Its aim, they decreed on that chill Victorian evening, was "to promote social intercourse" among journalists.
Clearly those hacks called it correctly because Birmingham Press Club survives to this day as the oldest in the world.
But it begs a question.
What relevance does such an organisation have in an age of emails, blogs, mobile phones, texts, iPods, digital photography, Bluetooth, sat nav, CD-roms and DVDs?
Do today's journalists need a Press Club when they can satisfy their desire for "social inter-course" over the phone or via text or email?
If our recent experience is anything to go by, the answer is a resounding "yes".
In just under 12 months, Birmingham Press Club has doubled its member-ship to just short of 400.
There were heady days when the club had its own premises.
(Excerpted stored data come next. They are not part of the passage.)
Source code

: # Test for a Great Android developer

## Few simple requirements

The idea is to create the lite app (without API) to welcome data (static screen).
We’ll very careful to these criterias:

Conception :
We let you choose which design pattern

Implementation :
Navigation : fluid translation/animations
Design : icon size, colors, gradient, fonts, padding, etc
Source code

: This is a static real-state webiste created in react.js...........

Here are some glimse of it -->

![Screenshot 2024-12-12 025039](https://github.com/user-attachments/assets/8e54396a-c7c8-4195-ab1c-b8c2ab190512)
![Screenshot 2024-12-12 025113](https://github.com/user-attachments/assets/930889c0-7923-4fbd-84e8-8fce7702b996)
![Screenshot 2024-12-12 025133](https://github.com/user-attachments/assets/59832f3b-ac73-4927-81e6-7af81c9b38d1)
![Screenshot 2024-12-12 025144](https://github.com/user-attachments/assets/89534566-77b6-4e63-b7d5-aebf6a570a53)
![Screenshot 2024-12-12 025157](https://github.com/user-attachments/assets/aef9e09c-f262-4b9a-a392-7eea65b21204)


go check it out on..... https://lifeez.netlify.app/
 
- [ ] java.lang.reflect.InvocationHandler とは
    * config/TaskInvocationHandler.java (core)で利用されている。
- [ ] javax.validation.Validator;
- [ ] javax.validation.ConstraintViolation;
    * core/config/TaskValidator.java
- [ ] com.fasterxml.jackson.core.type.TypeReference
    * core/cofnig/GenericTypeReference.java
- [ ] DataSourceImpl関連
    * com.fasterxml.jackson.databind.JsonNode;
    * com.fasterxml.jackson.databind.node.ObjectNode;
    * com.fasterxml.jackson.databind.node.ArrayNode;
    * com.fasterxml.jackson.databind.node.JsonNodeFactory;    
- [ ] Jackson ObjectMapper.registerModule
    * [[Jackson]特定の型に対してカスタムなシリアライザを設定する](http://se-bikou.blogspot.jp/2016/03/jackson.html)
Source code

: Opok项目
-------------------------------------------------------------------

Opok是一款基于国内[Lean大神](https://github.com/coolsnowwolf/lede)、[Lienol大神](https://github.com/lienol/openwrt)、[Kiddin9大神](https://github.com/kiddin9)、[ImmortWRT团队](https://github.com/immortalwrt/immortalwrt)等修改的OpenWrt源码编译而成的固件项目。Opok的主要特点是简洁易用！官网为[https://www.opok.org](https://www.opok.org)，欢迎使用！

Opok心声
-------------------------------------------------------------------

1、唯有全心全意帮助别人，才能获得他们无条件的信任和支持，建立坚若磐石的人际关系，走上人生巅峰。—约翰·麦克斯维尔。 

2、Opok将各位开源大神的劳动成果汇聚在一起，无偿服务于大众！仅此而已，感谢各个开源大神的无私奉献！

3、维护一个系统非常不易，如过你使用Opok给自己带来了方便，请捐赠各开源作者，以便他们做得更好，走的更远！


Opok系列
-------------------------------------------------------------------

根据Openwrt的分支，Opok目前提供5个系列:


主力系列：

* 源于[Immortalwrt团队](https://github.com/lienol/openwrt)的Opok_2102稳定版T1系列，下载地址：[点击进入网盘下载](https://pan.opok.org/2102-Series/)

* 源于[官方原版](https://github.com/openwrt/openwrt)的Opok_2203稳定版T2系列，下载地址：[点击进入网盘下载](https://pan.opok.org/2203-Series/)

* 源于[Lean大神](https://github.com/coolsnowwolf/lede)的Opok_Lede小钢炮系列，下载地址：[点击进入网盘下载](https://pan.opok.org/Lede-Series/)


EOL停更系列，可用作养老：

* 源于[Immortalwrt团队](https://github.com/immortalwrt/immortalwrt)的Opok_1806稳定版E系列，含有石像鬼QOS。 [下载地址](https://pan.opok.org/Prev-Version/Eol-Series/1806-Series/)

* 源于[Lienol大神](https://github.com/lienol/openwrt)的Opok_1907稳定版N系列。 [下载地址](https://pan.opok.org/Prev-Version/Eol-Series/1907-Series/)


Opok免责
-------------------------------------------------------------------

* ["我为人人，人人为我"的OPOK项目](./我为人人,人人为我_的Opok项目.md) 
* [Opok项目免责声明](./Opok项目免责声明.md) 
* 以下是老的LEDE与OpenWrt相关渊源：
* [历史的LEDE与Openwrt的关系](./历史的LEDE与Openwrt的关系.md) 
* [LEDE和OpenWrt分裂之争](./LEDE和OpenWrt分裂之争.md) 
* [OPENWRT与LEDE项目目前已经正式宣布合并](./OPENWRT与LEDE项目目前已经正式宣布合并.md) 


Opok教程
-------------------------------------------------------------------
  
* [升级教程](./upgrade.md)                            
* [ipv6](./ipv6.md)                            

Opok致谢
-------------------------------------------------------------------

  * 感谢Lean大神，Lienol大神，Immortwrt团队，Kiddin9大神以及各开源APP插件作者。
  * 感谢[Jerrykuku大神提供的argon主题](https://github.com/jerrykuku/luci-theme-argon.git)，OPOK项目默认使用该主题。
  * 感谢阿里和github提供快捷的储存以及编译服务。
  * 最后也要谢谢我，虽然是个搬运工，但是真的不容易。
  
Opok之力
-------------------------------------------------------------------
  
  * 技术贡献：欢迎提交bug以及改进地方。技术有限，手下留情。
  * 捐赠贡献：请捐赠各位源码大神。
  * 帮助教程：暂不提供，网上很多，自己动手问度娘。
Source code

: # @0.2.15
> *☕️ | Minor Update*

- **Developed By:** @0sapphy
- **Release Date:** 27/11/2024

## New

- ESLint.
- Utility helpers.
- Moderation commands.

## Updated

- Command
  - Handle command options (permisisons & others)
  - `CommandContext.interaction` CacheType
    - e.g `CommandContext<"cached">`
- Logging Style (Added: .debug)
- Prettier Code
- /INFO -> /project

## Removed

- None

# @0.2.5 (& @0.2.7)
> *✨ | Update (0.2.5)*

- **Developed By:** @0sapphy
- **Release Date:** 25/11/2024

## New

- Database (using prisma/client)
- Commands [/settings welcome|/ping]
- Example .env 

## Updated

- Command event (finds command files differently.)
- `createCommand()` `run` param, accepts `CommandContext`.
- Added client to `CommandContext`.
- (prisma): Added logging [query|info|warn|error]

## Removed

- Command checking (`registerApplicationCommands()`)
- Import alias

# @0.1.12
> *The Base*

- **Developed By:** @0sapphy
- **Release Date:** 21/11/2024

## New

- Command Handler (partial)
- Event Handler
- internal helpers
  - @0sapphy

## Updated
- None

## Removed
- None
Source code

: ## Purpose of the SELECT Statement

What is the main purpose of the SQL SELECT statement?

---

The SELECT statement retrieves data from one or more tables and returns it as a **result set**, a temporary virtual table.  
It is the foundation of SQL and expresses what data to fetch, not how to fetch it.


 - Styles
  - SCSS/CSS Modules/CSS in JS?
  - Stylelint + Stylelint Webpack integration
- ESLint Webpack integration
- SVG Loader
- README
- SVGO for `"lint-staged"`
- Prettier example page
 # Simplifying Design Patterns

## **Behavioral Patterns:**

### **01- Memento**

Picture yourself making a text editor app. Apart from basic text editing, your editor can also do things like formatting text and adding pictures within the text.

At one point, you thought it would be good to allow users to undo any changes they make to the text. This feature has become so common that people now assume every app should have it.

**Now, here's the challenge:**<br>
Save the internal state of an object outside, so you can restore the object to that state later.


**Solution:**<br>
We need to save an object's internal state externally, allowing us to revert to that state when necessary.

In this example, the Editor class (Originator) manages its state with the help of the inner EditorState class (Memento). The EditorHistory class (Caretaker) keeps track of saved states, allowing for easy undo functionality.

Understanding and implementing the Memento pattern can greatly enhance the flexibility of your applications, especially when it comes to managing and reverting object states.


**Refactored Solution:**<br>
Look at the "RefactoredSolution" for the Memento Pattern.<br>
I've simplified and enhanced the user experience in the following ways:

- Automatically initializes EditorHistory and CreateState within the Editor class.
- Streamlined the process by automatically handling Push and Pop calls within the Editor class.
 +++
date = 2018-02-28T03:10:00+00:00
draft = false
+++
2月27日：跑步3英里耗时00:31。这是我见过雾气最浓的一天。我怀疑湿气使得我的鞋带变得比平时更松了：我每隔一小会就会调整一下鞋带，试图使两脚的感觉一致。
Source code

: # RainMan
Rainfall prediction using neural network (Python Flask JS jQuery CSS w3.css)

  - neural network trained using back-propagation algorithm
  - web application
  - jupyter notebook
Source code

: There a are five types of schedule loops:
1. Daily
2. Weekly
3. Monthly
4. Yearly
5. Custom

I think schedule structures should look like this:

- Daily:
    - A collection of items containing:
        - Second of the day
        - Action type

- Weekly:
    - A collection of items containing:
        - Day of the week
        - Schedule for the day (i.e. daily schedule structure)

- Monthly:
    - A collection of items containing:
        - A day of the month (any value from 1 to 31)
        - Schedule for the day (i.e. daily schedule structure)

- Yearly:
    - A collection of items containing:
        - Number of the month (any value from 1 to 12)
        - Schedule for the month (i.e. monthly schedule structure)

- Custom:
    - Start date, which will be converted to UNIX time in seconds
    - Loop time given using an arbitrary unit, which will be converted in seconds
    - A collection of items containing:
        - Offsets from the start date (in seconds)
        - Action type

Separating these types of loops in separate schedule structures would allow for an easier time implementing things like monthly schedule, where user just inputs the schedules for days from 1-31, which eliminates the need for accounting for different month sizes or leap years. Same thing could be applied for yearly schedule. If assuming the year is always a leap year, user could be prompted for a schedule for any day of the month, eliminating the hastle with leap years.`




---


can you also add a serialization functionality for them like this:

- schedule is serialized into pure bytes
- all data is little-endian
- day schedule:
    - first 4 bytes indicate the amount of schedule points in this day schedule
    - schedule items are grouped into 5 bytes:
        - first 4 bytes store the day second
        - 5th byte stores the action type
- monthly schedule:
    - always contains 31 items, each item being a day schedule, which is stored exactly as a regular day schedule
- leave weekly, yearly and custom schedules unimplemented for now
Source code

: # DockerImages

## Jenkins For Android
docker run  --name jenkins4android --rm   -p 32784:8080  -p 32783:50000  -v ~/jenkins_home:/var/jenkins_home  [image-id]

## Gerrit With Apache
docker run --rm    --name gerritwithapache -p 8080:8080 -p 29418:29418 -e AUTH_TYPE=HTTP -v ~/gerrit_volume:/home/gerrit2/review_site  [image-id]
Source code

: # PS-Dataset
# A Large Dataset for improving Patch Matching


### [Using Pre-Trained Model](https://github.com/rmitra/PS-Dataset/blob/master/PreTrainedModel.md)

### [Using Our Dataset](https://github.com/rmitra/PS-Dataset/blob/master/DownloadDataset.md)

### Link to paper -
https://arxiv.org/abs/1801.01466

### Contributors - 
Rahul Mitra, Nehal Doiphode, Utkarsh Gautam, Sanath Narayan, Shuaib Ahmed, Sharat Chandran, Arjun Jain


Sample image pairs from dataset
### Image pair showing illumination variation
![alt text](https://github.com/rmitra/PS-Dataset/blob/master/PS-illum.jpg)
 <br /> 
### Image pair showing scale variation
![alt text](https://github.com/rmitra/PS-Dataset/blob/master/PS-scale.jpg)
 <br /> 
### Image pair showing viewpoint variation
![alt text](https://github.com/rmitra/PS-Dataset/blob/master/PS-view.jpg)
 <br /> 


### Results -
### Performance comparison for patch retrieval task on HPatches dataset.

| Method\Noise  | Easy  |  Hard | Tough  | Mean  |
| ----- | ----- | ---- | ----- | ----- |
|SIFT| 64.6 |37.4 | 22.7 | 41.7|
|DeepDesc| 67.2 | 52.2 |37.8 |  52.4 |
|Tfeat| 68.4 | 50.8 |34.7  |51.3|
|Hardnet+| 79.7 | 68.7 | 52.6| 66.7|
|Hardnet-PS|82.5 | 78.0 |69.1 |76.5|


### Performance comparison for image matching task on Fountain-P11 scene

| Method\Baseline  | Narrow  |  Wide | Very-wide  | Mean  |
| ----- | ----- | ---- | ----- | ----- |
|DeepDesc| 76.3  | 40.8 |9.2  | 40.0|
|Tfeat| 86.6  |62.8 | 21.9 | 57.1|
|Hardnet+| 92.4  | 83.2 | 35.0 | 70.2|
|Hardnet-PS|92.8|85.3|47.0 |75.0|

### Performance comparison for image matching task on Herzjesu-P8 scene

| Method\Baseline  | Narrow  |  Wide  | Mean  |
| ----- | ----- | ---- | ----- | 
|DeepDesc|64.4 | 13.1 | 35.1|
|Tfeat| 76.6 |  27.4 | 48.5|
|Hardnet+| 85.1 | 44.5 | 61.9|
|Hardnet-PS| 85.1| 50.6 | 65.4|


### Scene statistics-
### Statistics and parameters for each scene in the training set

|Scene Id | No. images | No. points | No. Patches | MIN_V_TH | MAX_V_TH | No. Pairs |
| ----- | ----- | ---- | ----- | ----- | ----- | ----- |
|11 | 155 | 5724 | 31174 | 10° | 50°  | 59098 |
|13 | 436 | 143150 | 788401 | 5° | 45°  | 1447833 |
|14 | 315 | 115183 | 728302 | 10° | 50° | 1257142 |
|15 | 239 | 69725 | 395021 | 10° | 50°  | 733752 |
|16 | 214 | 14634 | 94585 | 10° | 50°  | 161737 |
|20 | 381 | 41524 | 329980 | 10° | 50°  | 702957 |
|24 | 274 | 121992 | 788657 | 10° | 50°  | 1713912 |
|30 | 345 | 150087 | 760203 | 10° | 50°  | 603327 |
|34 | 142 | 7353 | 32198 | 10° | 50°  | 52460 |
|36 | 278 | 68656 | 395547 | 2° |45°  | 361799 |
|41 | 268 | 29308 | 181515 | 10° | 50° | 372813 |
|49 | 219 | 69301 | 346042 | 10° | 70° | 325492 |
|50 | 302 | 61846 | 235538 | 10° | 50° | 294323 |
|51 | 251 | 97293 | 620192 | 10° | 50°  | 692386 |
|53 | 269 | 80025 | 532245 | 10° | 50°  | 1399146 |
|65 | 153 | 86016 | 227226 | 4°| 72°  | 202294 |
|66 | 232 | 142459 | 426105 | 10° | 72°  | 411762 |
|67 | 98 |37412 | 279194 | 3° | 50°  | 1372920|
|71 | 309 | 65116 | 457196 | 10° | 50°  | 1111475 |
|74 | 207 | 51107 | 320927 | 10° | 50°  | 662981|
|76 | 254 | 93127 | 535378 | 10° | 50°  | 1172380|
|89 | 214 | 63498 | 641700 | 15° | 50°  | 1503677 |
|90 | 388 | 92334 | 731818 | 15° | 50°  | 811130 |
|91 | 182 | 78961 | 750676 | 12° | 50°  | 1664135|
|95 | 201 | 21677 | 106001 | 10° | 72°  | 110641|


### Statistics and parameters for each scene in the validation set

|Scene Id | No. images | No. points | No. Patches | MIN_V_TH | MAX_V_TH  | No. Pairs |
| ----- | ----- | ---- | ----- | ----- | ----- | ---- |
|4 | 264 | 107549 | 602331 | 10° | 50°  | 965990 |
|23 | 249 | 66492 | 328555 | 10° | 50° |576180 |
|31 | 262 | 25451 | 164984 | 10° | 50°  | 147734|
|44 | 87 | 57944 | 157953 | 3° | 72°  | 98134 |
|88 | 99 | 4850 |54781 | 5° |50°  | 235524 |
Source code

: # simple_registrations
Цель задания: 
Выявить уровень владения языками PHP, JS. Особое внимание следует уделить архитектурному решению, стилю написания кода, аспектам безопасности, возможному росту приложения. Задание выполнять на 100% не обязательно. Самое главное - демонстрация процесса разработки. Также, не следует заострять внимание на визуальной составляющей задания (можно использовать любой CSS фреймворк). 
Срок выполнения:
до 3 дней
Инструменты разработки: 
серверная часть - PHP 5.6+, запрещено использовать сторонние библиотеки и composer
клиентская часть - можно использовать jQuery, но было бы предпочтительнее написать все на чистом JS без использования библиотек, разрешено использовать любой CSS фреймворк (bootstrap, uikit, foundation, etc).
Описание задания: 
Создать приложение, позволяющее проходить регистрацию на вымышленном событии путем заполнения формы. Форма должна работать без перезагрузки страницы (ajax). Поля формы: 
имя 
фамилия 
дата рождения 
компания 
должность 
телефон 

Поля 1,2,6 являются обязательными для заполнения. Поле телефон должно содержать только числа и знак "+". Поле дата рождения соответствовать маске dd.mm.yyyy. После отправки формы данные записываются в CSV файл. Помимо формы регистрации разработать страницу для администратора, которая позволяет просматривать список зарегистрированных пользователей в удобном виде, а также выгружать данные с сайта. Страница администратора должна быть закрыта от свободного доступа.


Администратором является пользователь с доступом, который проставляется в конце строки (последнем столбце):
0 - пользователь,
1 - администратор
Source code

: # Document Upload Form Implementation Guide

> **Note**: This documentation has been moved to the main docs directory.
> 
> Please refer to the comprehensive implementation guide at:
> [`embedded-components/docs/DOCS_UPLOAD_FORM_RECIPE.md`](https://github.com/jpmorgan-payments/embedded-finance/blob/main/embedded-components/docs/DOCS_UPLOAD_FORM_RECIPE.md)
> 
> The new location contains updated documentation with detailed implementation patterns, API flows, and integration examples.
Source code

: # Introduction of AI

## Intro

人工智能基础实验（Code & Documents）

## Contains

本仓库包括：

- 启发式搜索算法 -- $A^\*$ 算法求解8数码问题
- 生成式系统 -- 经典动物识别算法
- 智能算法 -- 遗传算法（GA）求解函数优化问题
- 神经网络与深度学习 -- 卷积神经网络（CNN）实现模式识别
It also has to be said that in its 141 years, the Press Club has lurched in and out of solvency.
However, it is thriving once more thanks largely to the generous support of Royal Mail.
The club also has a "home" - the Old Royal public house on the corner of Church Street and Cornwall Street, Birmingham - where members meet at 5.30pm on the first Thursday of each month for "social intercourse".
Attendance is, of course, not influenced, by the attraction of free drinks.
Members are now enjoying many more benefits, including discounts at bars, restaurants, theatres, clubs and much more
across the city. A new directory, the first since 1997, is to be published shortly and there are many celebrity lunches.
The highlight of the year will be our Annual Awards, where journalists across the Midlands are recognised for their work. This year's event takes place at the Botanical Gardens on October 12.
The club's ranks include most of Birmingham's leading personalities in newspapers, radio and TV - something that is reflected in the make-up of its board.
We hope one day to again have our own premises.
You only have to look at Washington DC's Press Club to understand what can be done.
A booming membership, well-attended events and numerous benefits seem to tell us that Birmingham wants a Press Club. Many people in busy jobs give up their time free to preserve it in the hope that it survives for another 141 years.